(Stored entries)
——————————

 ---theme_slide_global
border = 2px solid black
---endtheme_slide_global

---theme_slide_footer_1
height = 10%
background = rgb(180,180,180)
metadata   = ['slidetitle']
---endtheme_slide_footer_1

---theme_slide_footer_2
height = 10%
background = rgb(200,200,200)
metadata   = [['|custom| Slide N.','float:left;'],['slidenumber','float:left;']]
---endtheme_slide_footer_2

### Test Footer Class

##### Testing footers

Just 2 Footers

——————————

WORK TO COMPLETE → Each entry must be retyped exactly as it was written above.

SOLUTION FOR THIS PROBLEM →
 ---theme_slide_global
border = 2px solid black
---endtheme_slide_global

---theme_slide_footer_1
height = 10%
background = rgb(180,180,180)
metadata   = ['slidetitle']
---endtheme_slide_footer_1

---theme_slide_footer_2
height = 10%
background = rgb(200,200,200)
metadata   = [['|custom| Slide N.','float:left;'],['slidenumber','float:left;']]
---endtheme_slide_footer_2

### Test Footer Class

##### Testing footers

Just 2 Footers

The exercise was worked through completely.